On 12th October 1933, Louis Armstrong performed at Beverley Road Baths, Hull, during his European Tour.
On 5th October 1643, Sir John Meldrum was sent by Parliament with troops and supplies to help in the defence of Hull from attack by the Royalists.
On 5th October 1801, the residents and business people of Pocklington resolved, at a meeting in the Black Bull Inn, to create a canal to serve the town. The war with the French may have delayed matters, as it was 14 years before a Bill was presented to Parliament and passed. photo shows the canal today
On 5th October 1931, Matthew Stirling died, aged 74 in Hull.

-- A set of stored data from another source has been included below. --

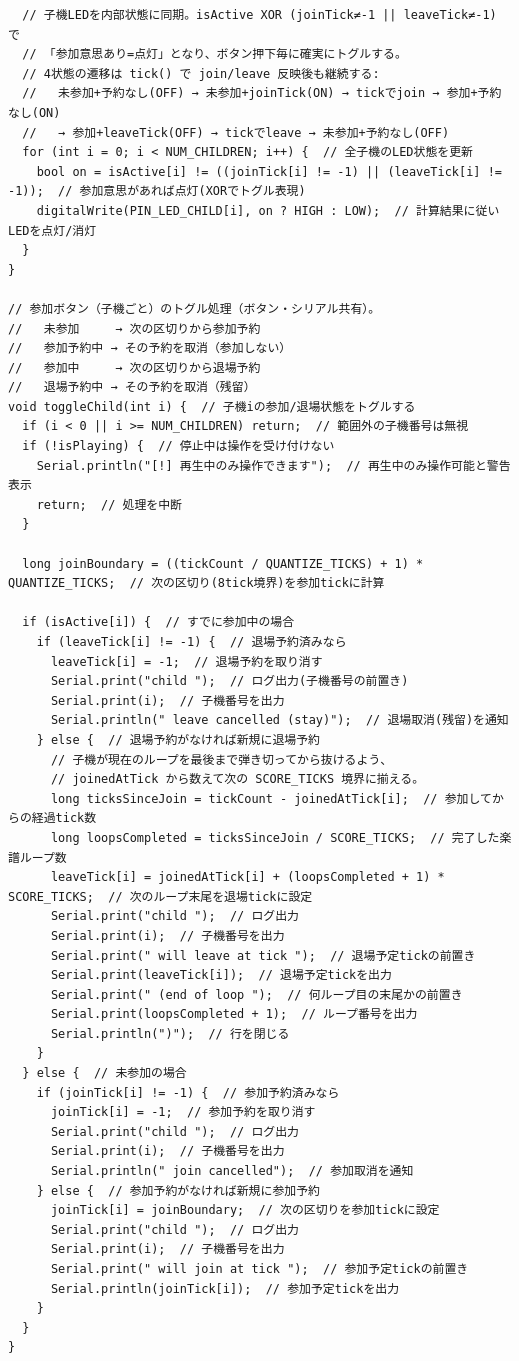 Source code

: \documentclass[uplatex,dvipdfmx]{jlreq}
\begin{document}
\begin{lstlisting}
  // 子機LEDを内部状態に同期。isActive XOR (joinTick≠-1 || leaveTick≠-1) で
  // 「参加意思あり=点灯」となり、ボタン押下毎に確実にトグルする。
  // 4状態の遷移は tick() で join/leave 反映後も継続する:
  //   未参加+予約なし(OFF) → 未参加+joinTick(ON) → tickでjoin → 参加+予約なし(ON)
  //   → 参加+leaveTick(OFF) → tickでleave → 未参加+予約なし(OFF)
  for (int i = 0; i < NUM_CHILDREN; i++) {  // 全子機のLED状態を更新
    bool on = isActive[i] != ((joinTick[i] != -1) || (leaveTick[i] != -1));  // 参加意思があれば点灯(XORでトグル表現)
    digitalWrite(PIN_LED_CHILD[i], on ? HIGH : LOW);  // 計算結果に従いLEDを点灯/消灯
  }
}

// 参加ボタン（子機ごと）のトグル処理（ボタン・シリアル共有）。
//   未参加     → 次の区切りから参加予約
//   参加予約中 → その予約を取消（参加しない）
//   参加中     → 次の区切りから退場予約
//   退場予約中 → その予約を取消（残留）
void toggleChild(int i) {  // 子機iの参加/退場状態をトグルする
  if (i < 0 || i >= NUM_CHILDREN) return;  // 範囲外の子機番号は無視
  if (!isPlaying) {  // 停止中は操作を受け付けない
    Serial.println("[!] 再生中のみ操作できます");  // 再生中のみ操作可能と警告表示
    return;  // 処理を中断
  }

  long joinBoundary = ((tickCount / QUANTIZE_TICKS) + 1) * QUANTIZE_TICKS;  // 次の区切り(8tick境界)を参加tickに計算

  if (isActive[i]) {  // すでに参加中の場合
    if (leaveTick[i] != -1) {  // 退場予約済みなら
      leaveTick[i] = -1;  // 退場予約を取り消す
      Serial.print("child ");  // ログ出力(子機番号の前置き)
      Serial.print(i);  // 子機番号を出力
      Serial.println(" leave cancelled (stay)");  // 退場取消(残留)を通知
    } else {  // 退場予約がなければ新規に退場予約
      // 子機が現在のループを最後まで弾き切ってから抜けるよう、
      // joinedAtTick から数えて次の SCORE_TICKS 境界に揃える。
      long ticksSinceJoin = tickCount - joinedAtTick[i];  // 参加してからの経過tick数
      long loopsCompleted = ticksSinceJoin / SCORE_TICKS;  // 完了した楽譜ループ数
      leaveTick[i] = joinedAtTick[i] + (loopsCompleted + 1) * SCORE_TICKS;  // 次のループ末尾を退場tickに設定
      Serial.print("child ");  // ログ出力
      Serial.print(i);  // 子機番号を出力
      Serial.print(" will leave at tick ");  // 退場予定tickの前置き
      Serial.print(leaveTick[i]);  // 退場予定tickを出力
      Serial.print(" (end of loop ");  // 何ループ目の末尾かの前置き
      Serial.print(loopsCompleted + 1);  // ループ番号を出力
      Serial.println(")");  // 行を閉じる
    }
  } else {  // 未参加の場合
    if (joinTick[i] != -1) {  // 参加予約済みなら
      joinTick[i] = -1;  // 参加予約を取り消す
      Serial.print("child ");  // ログ出力
      Serial.print(i);  // 子機番号を出力
      Serial.println(" join cancelled");  // 参加取消を通知
    } else {  // 参加予約がなければ新規に参加予約
      joinTick[i] = joinBoundary;  // 次の区切りを参加tickに設定
      Serial.print("child ");  // ログ出力
      Serial.print(i);  // 子機番号を出力
      Serial.print(" will join at tick ");  // 参加予定tickの前置き
      Serial.println(joinTick[i]);  // 参加予定tickを出力
    }
  }
}


\end{lstlisting}
\end{document}
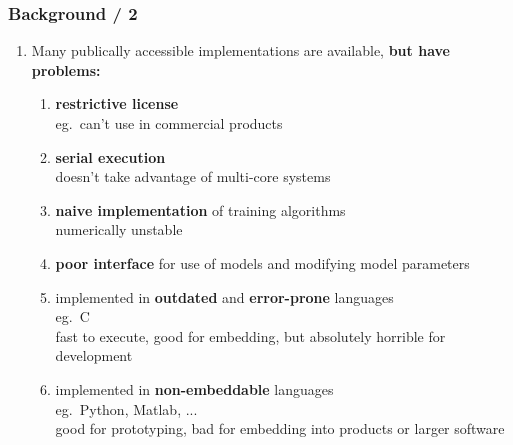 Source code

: \documentclass[usenames,dvipsnames]{beamer}
\begin{document}
%
%
%

\begin{frame}
\frametitle{Background / 2}

\begin{enumerate}[{~~$\boldsymbol{\bullet}$}]

\item Many publically accessible implementations are available, {\bf but have problems:}

\begin{enumerate}[{$\boldsymbol{\rightarrow}$}]
\renewcommand{\itemsep}{0.9ex}
\item 
{\bf restrictive license}\\
eg.~can't use in commercial products

\item
{\bf serial execution}\\
doesn't take advantage of multi-core systems

\item
{\bf naive implementation} of training algorithms\\
numerically unstable

\item
{\bf poor interface} for use of models and modifying model parameters

\item
implemented in {\bf outdated} and {\bf error-prone} languages\\
eg.~C\\
fast to execute, good for embedding, but absolutely horrible for development

\item
implemented in {\bf non-embeddable} languages\\
eg.~Python, Matlab, ...\\
good for prototyping, bad for embedding into products or larger software

\end{enumerate}

\end{enumerate}
\end{frame}

%
%
%
\end{document}
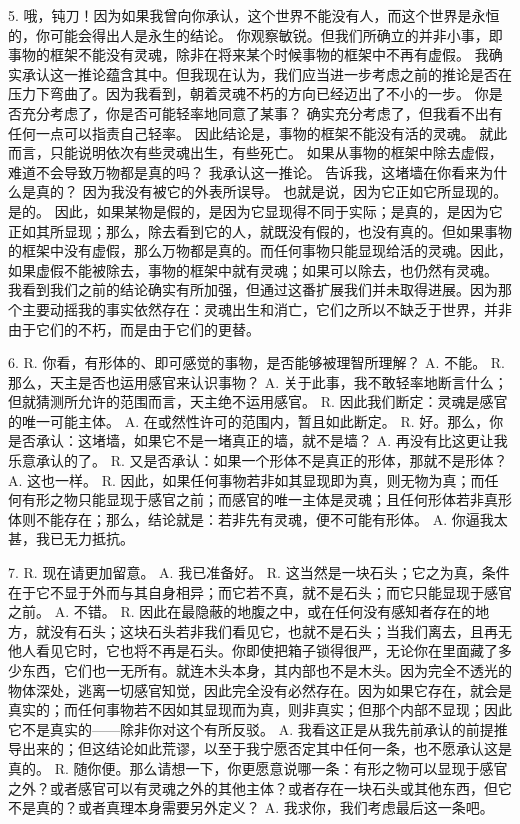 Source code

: 5.  哦，钝刀！因为如果我曾向你承认，这个世界不能没有人，而这个世界是永恒的，你可能会得出人是永生的结论。 你观察敏锐。但我们所确立的并非小事，即事物的框架不能没有灵魂，除非在将来某个时候事物的框架中不再有虚假。 我确实承认这一推论蕴含其中。但我现在认为，我们应当进一步考虑之前的推论是否在压力下弯曲了。因为我看到，朝着灵魂不朽的方向已经迈出了不小的一步。 你是否充分考虑了，你是否可能轻率地同意了某事？ 确实充分考虑了，但我看不出有任何一点可以指责自己轻率。 因此结论是，事物的框架不能没有活的灵魂。 就此而言，只能说明依次有些灵魂出生，有些死亡。 如果从事物的框架中除去虚假，难道不会导致万物都是真的吗？ 我承认这一推论。 告诉我，这堵墙在你看来为什么是真的？ 因为我没有被它的外表所误导。 也就是说，因为它正如它所显现的。 是的。 因此，如果某物是假的，是因为它显现得不同于实际；是真的，是因为它正如其所显现；那么，除去看到它的人，就既没有假的，也没有真的。但如果事物的框架中没有虚假，那么万物都是真的。而任何事物只能显现给活的灵魂。因此，如果虚假不能被除去，事物的框架中就有灵魂；如果可以除去，也仍然有灵魂。 我看到我们之前的结论确实有所加强，但通过这番扩展我们并未取得进展。因为那个主要动摇我的事实依然存在：灵魂出生和消亡，它们之所以不缺乏于世界，并非由于它们的不朽，而是由于它们的更替。\par

6. R. 你看，有形体的、即可感觉的事物，是否能够被理智所理解？ A. 不能。 R. 那么，天主是否也运用感官来认识事物？ A. 关于此事，我不敢轻率地断言什么；但就猜测所允许的范围而言，天主绝不运用感官。 R. 因此我们断定：灵魂是感官的唯一可能主体。 A. 在或然性许可的范围内，暂且如此断定。 R. 好。那么，你是否承认：这堵墙，如果它不是一堵真正的墙，就不是墙？ A. 再没有比这更让我乐意承认的了。 R. 又是否承认：如果一个形体不是真正的形体，那就不是形体？ A. 这也一样。 R. 因此，如果任何事物若非如其显现即为真，则无物为真；而任何有形之物只能显现于感官之前；而感官的唯一主体是灵魂；且任何形体若非真形体则不能存在；那么，结论就是：若非先有灵魂，便不可能有形体。 A. 你逼我太甚，我已无力抵抗。\par

7. R. 现在请更加留意。 A. 我已准备好。 R. 这当然是一块石头；它之为真，条件在于它不显于外而与其自身相异；而它若不真，就不是石头；而它只能显现于感官之前。 A. 不错。 R. 因此在最隐蔽的地腹之中，或在任何没有感知者存在的地方，就没有石头；这块石头若非我们看见它，也就不是石头；当我们离去，且再无他人看见它时，它也将不再是石头。你即使把箱子锁得很严，无论你在里面藏了多少东西，它们也一无所有。就连木头本身，其内部也不是木头。因为完全不透光的物体深处，逃离一切感官知觉，因此完全没有必然存在。因为如果它存在，就会是真实的；而任何事物若不因如其显现而为真，则非真实；但那个内部不显现；因此它不是真实的——除非你对这个有所反驳。 A. 我看这正是从我先前承认的前提推导出来的；但这结论如此荒谬，以至于我宁愿否定其中任何一条，也不愿承认这是真的。 R. 随你便。那么请想一下，你更愿意说哪一条：有形之物可以显现于感官之外？或者感官可以有灵魂之外的其他主体？或者存在一块石头或其他东西，但它不是真的？或者真理本身需要另外定义？ A. 我求你，我们考虑最后这一条吧。\par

Mechanical engineer, designer of locomotives for Hull & Barnsley Railway, many of his designs including his powerful H&BR Class A(LNER Class Q10) 0-8-0freight locomotives were heavily used during World War I. (Born 27.11.1856, Kilmarnock)
On 5th October 1945, Frederick Bryan, 50, 3rd hand, was lost with 8 shipmates when Hull trawler Grenada struck a mine (at 51 11N 8 10W).
On 26th September 1480, Elizabeth Beauwmont, gentlewoman of Hedon, and Robert Beauwmont, clerk of Almondbury, sought sanctuary in the church of St John, Beverley, for the death of Thomas Aldirlay of Almondbury, killed by them on 5 Oct 1479. (We do not know the relationship between the 2 )
On 26th September 1643, Col Oliver Cromwell and Lord Willoughby crossed the Humber to view the defence of Hull for themselves, and took some of the cavalry back with them, horses being of limited use in the besieged town.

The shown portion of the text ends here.